A jednak tydzień na minusie
Podczas piątkowej sesji nikt nie oczekiwał przełomu i wybrania przez rynki konkretnego kierunku.
18.09.2009 | aktual.: 19.09.2009 11:30
Obie drogi – do wzrostów ponad 2200 pkt. jak i do spadków poniżej 2100 pkt. – były otwarte, a niezdecydowanie zachodnich parkietów oraz brak danych makro tylko podkreślał patową sytuacje. Przez te czynniki oraz fakt, że trzeci piątek września oznacza wygasanie kontraktów terminowych nikt nie chciał wychodzić przed szereg i angażować się po konkretnej stronie handlu.
Z tych powodów handel na GPW cały dzień przebiegał wyjątkowo nudno. Wahania WIG20 w ciągu pierwszych sześciu godzin ograniczyły się kilkunastu punktów, a indeks przez cały ten czas pozostawał na minimalnym minusie. W tym całym spokoju optymizmem cieszył dzisiejszy debiutant na warszawskim parkiecie – spółka Delko. Jej kurs już w pierwszej chwili handlu podskoczył o 10 proc. i utrzymał tą zwyżkę do końca. To kolejny udany debiut na GPW, ale radość byków była ograniczona, bo jest to dopiero siódmy debiutant w tym roku. Dla porównania w 2008 roku do września na parkiecie pojawiły się 24 spółki, a w rekordowym 2007 roku aż 49!
Do ostatniej godziny obrót na rynku wyniósł raptem 600 mln złotych, co pokazuje, że chętnych do handlu było jak na lekarstwo. Dopiero wraz z wybiciem 15:10 było widać ożywiony handel, w którym bezsprzecznie dominowała podaż. Już pierwsze takty sprowadziły WIG20 poniżej dzisiejszych i wczorajszych minimów, ale byki zdołały wyprowadzić jeszcze niewielką kontrę i ostatecznie spadek nie przekroczył procenta.
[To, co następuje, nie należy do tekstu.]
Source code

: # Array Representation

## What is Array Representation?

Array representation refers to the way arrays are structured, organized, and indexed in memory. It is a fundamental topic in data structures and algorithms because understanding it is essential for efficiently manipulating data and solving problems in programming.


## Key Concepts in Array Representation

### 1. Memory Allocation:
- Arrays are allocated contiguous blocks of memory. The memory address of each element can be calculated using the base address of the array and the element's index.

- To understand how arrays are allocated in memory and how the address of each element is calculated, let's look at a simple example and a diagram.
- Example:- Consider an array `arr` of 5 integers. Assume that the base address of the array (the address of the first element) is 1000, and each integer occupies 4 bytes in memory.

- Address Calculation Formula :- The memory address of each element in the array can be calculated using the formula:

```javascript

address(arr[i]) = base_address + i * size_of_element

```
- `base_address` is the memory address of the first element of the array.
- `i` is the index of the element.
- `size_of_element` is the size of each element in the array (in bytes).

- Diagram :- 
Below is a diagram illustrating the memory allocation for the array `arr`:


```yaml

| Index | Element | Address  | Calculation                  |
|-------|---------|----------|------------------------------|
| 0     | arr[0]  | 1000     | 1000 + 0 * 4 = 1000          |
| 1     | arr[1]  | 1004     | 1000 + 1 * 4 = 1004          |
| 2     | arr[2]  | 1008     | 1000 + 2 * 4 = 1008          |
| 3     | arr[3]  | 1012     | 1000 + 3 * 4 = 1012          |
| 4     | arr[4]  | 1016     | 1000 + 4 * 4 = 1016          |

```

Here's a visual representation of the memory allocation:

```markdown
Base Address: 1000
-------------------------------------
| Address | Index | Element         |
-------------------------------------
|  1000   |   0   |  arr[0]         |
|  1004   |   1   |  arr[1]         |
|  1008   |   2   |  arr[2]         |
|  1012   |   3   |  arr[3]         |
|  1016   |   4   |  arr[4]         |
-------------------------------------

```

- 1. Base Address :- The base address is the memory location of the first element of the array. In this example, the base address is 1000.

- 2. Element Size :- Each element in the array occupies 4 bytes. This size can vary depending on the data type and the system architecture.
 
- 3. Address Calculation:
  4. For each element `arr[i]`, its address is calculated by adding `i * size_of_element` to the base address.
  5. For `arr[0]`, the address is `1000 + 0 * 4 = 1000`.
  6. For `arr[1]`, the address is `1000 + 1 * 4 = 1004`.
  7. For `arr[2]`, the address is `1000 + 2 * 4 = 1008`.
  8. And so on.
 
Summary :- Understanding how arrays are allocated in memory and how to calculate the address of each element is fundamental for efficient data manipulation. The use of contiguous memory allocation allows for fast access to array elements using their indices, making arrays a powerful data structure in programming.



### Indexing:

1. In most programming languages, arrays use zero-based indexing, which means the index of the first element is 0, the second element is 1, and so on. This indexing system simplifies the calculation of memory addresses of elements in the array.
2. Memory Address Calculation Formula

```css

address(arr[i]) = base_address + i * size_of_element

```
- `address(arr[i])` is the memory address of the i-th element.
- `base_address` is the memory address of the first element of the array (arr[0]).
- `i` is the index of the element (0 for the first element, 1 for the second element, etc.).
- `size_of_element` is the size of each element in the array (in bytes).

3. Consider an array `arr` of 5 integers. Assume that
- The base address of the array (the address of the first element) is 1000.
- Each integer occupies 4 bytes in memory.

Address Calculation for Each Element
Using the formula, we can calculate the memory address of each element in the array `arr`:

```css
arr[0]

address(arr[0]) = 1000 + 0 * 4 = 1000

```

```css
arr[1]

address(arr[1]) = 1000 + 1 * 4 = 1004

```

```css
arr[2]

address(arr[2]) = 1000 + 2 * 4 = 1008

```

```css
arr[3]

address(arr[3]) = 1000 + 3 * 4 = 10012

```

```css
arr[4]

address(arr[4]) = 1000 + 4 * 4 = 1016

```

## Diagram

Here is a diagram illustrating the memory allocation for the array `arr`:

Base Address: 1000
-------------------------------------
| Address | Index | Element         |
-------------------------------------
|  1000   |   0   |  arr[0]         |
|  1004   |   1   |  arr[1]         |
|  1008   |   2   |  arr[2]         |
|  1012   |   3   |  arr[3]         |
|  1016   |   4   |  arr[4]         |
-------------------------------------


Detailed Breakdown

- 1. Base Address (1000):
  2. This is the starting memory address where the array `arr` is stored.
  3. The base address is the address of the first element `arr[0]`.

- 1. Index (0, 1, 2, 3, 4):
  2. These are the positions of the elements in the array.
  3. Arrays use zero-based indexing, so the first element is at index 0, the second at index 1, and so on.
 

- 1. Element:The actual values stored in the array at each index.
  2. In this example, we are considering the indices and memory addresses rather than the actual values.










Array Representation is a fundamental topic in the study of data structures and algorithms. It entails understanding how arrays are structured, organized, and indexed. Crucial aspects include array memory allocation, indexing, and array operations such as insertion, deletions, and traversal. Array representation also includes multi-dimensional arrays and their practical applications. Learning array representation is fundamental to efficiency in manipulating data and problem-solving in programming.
Do zakończenia tygodnia na plusie WIG20 zabrakło 2 pkt. i oznacza to, że wrzesień jak na razie idealnie wpasowuje się w prognozę słabego miesiąca dla akcji, bo od jego początku indeksy schodzą coraz niżej. Dzisiejsze zakończenie, podobnie jak początek, nie pomaga żadnej ze stron, ale pozostaje złe wrażenie z kolejnego tygodnia, gdzie zachód zdobywa szczyty a my spadamy.